As a marital therapist, my job is to help people experience love, to move from distance and alienation to contact and caring. But in order to help distressed couples change, I realized early on that I needed a model of what a good relationship is. For too long, the choices have been confined to two. There is the psychodynamic, or psychoanalytic, view, which holds that adult relationships are more or less reflections of childhood relationships—replays of old conflicts. And there is the behaviorist view: Love is a rational exchange in which couples make deals based on their needs, and they succeed to the degree that they master the negotiation process. Love is then either a crazy compulsion or, after couples calm down, a kind of rational friendship where the partners make good deals.

I can assure you that if I tried to persuade the couples I see in therapy to leave with an understanding of their childhood or a rational friendship, they would not be satisfied. The truth is that these conventional descriptions do not adequately reflect the process of marital distress or the rekindling of love that I observe as a marital therapist. Possessing insights as to why you have certain sore spots or honing negotiation skills seems to somehow miss the mark. Neither addresses the intense emotional responses that consume distressed couples. As I watch couples, I see that raw emotion, hurt, longing, and fear are the most powerful things in the room. Couples seem to have a desperate need to connect emotionally—and a desperate fear of connecting.

There are, of course, many elements to a relationship. It is true that echoes of the past are present in relationships, but this focus does not capture enough of what goes on and ignores the power of present interactions. Couples do also make bargains. But the essence of their connection is not a bargain. It is, rather, a bond.

The bond between two people hinges on two things—their accessibility and responsiveness to each other. The notion that the tie between two people is created through accessibility and responsiveness is an outgrowth of attachment theory. First put forth by the late British psychiatrist John Bowlby 30+ years ago and later elaborated both by him and psychologist Mary Ainsworth in America, attachment theory has gathered significant momentum. It promised to be one of the most significant psychological ideas put forth in the 20th century. As many researchers have demonstrated, it is certainly the most viable way of making sense of the mother-infant (and father-infant) bond.

Viewing Love Through A Lens

Over the past decades, a number of psychologists, including myself, have seen in attachment theory an understanding of adult relationships. In my experience attachment is the best lens for viewing adult love. When viewed through this lens, love relationships do not seem irrational at all; we do not have to pronounce them mysterious or outside our usual way of being. Nor do we have to shrink them to fit the laws of economic exchange. They make perfect—many would say intuitive—sense. And attachment theory goes a long way toward explaining what goes wrong in relationships and what to do about it.

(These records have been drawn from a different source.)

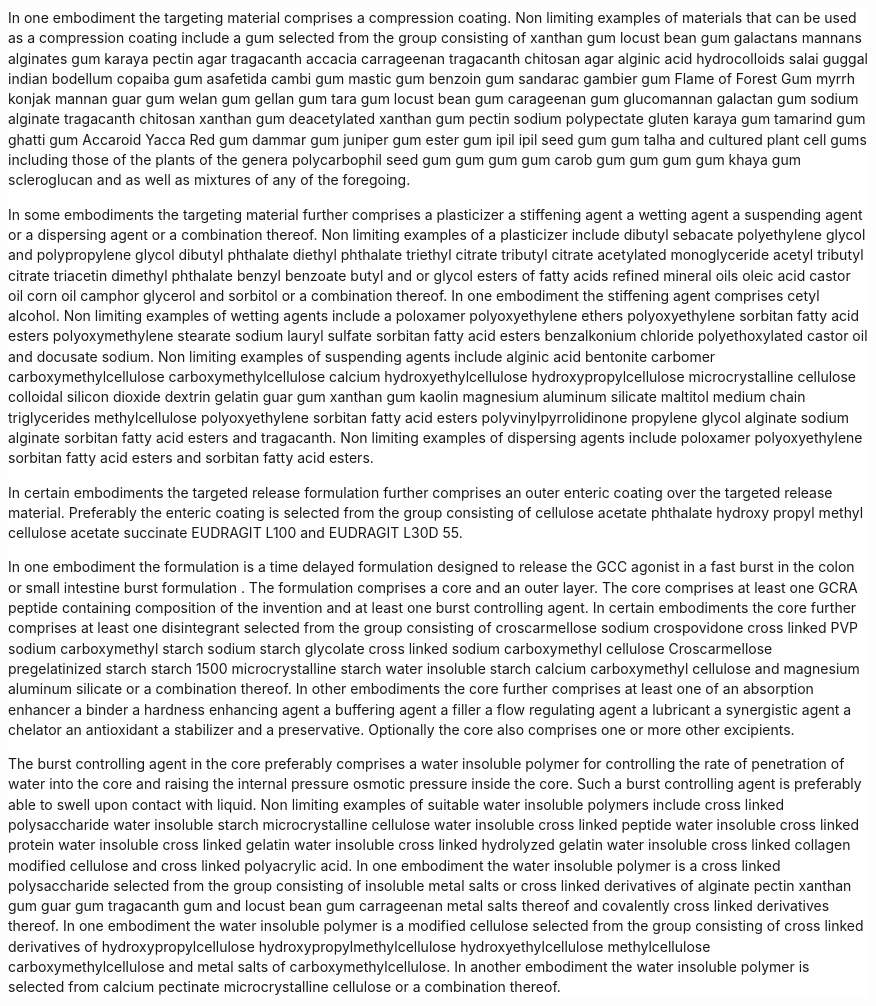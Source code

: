 In one embodiment the targeting material comprises a compression coating. Non limiting examples of materials that can be used as a compression coating include a gum selected from the group consisting of xanthan gum locust bean gum galactans mannans alginates gum karaya pectin agar tragacanth accacia carrageenan tragacanth chitosan agar alginic acid hydrocolloids salai guggal indian bodellum copaiba gum asafetida cambi gum mastic gum benzoin gum sandarac gambier gum Flame of Forest Gum myrrh konjak mannan guar gum welan gum gellan gum tara gum locust bean gum carageenan gum glucomannan galactan gum sodium alginate tragacanth chitosan xanthan gum deacetylated xanthan gum pectin sodium polypectate gluten karaya gum tamarind gum ghatti gum Accaroid Yacca Red gum dammar gum juniper gum ester gum ipil ipil seed gum gum talha and cultured plant cell gums including those of the plants of the genera polycarbophil seed gum gum gum gum carob gum gum gum gum khaya gum scleroglucan and as well as mixtures of any of the foregoing.

In some embodiments the targeting material further comprises a plasticizer a stiffening agent a wetting agent a suspending agent or a dispersing agent or a combination thereof. Non limiting examples of a plasticizer include dibutyl sebacate polyethylene glycol and polypropylene glycol dibutyl phthalate diethyl phthalate triethyl citrate tributyl citrate acetylated monoglyceride acetyl tributyl citrate triacetin dimethyl phthalate benzyl benzoate butyl and or glycol esters of fatty acids refined mineral oils oleic acid castor oil corn oil camphor glycerol and sorbitol or a combination thereof. In one embodiment the stiffening agent comprises cetyl alcohol. Non limiting examples of wetting agents include a poloxamer polyoxyethylene ethers polyoxyethylene sorbitan fatty acid esters polyoxymethylene stearate sodium lauryl sulfate sorbitan fatty acid esters benzalkonium chloride polyethoxylated castor oil and docusate sodium. Non limiting examples of suspending agents include alginic acid bentonite carbomer carboxymethylcellulose carboxymethylcellulose calcium hydroxyethylcellulose hydroxypropylcellulose microcrystalline cellulose colloidal silicon dioxide dextrin gelatin guar gum xanthan gum kaolin magnesium aluminum silicate maltitol medium chain triglycerides methylcellulose polyoxyethylene sorbitan fatty acid esters polyvinylpyrrolidinone propylene glycol alginate sodium alginate sorbitan fatty acid esters and tragacanth. Non limiting examples of dispersing agents include poloxamer polyoxyethylene sorbitan fatty acid esters and sorbitan fatty acid esters.

In certain embodiments the targeted release formulation further comprises an outer enteric coating over the targeted release material. Preferably the enteric coating is selected from the group consisting of cellulose acetate phthalate hydroxy propyl methyl cellulose acetate succinate EUDRAGIT L100 and EUDRAGIT L30D 55.

In one embodiment the formulation is a time delayed formulation designed to release the GCC agonist in a fast burst in the colon or small intestine burst formulation . The formulation comprises a core and an outer layer. The core comprises at least one GCRA peptide containing composition of the invention and at least one burst controlling agent. In certain embodiments the core further comprises at least one disintegrant selected from the group consisting of croscarmellose sodium crospovidone cross linked PVP sodium carboxymethyl starch sodium starch glycolate cross linked sodium carboxymethyl cellulose Croscarmellose pregelatinized starch starch 1500 microcrystalline starch water insoluble starch calcium carboxymethyl cellulose and magnesium aluminum silicate or a combination thereof. In other embodiments the core further comprises at least one of an absorption enhancer a binder a hardness enhancing agent a buffering agent a filler a flow regulating agent a lubricant a synergistic agent a chelator an antioxidant a stabilizer and a preservative. Optionally the core also comprises one or more other excipients.

The burst controlling agent in the core preferably comprises a water insoluble polymer for controlling the rate of penetration of water into the core and raising the internal pressure osmotic pressure inside the core. Such a burst controlling agent is preferably able to swell upon contact with liquid. Non limiting examples of suitable water insoluble polymers include cross linked polysaccharide water insoluble starch microcrystalline cellulose water insoluble cross linked peptide water insoluble cross linked protein water insoluble cross linked gelatin water insoluble cross linked hydrolyzed gelatin water insoluble cross linked collagen modified cellulose and cross linked polyacrylic acid. In one embodiment the water insoluble polymer is a cross linked polysaccharide selected from the group consisting of insoluble metal salts or cross linked derivatives of alginate pectin xanthan gum guar gum tragacanth gum and locust bean gum carrageenan metal salts thereof and covalently cross linked derivatives thereof. In one embodiment the water insoluble polymer is a modified cellulose selected from the group consisting of cross linked derivatives of hydroxypropylcellulose hydroxypropylmethylcellulose hydroxyethylcellulose methylcellulose carboxymethylcellulose and metal salts of carboxymethylcellulose. In another embodiment the water insoluble polymer is selected from calcium pectinate microcrystalline cellulose or a combination thereof.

John Bowlby observed that the need for physical closeness between a mother and child serves evolutionary goals; in a dangerous world, a responsive caregiver ensures survival of the infant. Attachment theory states that our primary motivation in life is to be connected with other people—because it is the only security we ever have. Maintaining closeness is a bona fide survival need. Through the consistent and reliable responsiveness of a close adult, infants, particularly in the second six months of life, begin to trust that the world is a good place and come to believe they have some value in it. The deep sense of security that develops fosters in the infant enough confidence to begin exploring the surrounding world, making excursions into it, and developing relationships with others—though racing back to mom, being held by her, and perhaps even clinging to her whenever feeling threatened. In secure attachment lie the seeds for self-esteem, initiative, and eventual independence. We explore the world from a secure base.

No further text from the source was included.